Excerpted data |
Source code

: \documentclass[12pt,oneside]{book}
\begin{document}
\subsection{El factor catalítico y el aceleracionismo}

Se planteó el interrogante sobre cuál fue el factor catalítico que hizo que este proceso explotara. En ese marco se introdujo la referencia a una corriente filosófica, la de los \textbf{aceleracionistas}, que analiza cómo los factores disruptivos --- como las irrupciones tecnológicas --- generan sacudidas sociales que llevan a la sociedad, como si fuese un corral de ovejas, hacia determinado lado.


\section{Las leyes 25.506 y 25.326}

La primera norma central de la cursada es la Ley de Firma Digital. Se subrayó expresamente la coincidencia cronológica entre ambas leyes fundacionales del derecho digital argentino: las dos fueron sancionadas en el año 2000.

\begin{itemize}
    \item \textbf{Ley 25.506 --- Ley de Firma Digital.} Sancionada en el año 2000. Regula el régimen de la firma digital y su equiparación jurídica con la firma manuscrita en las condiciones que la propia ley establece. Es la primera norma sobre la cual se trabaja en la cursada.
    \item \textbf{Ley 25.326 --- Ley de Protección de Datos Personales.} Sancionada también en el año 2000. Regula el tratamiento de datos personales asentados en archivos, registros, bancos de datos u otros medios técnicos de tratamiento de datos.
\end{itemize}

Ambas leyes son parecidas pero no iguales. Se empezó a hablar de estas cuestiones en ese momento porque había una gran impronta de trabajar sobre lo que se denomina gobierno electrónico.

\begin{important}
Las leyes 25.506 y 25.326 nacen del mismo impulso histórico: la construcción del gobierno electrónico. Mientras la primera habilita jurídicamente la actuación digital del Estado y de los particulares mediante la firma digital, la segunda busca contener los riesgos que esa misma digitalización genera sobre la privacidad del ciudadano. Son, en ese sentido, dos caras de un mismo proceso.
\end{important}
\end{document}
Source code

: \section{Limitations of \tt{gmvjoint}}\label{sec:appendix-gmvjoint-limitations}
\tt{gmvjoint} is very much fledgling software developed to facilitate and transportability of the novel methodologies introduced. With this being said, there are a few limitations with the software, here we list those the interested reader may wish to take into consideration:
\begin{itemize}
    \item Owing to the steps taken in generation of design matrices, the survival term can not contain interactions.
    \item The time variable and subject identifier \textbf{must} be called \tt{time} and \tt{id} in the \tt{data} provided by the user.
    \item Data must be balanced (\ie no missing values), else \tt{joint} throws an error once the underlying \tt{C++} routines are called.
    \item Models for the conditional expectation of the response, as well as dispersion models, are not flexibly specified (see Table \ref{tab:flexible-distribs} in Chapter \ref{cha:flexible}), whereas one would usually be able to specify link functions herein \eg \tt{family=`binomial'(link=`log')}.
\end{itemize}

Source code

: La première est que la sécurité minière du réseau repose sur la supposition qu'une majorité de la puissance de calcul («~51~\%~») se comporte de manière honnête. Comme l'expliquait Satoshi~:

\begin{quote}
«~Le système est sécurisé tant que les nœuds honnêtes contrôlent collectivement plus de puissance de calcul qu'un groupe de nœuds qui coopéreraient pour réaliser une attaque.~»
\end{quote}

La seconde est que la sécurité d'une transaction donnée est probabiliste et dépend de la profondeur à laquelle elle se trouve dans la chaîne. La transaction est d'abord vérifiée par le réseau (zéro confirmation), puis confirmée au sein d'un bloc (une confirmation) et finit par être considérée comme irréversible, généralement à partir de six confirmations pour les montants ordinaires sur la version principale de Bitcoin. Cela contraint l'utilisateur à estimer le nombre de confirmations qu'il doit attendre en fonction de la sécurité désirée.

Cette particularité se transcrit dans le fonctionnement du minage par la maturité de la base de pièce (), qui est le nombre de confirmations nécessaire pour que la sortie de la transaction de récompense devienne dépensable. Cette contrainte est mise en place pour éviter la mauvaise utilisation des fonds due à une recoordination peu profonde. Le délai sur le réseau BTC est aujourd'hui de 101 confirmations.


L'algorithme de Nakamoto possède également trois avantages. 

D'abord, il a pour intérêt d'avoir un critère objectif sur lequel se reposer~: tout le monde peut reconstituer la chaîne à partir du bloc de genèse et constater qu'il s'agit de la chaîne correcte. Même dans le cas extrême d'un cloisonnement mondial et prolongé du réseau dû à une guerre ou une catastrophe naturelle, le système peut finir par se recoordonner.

Goal of the exercise | Only lines that contain "calcul" are needed, so copy each of them from the data.

Your solution |
: La première est que la sécurité minière du réseau repose sur la supposition qu'une majorité de la puissance de calcul («~51~\%~») se comporte de manière honnête. Comme l'expliquait Satoshi~:
«~Le système est sécurisé tant que les nœuds honnêtes contrôlent collectivement plus de puissance de calcul qu'un groupe de nœuds qui coopéreraient pour réaliser une attaque.~»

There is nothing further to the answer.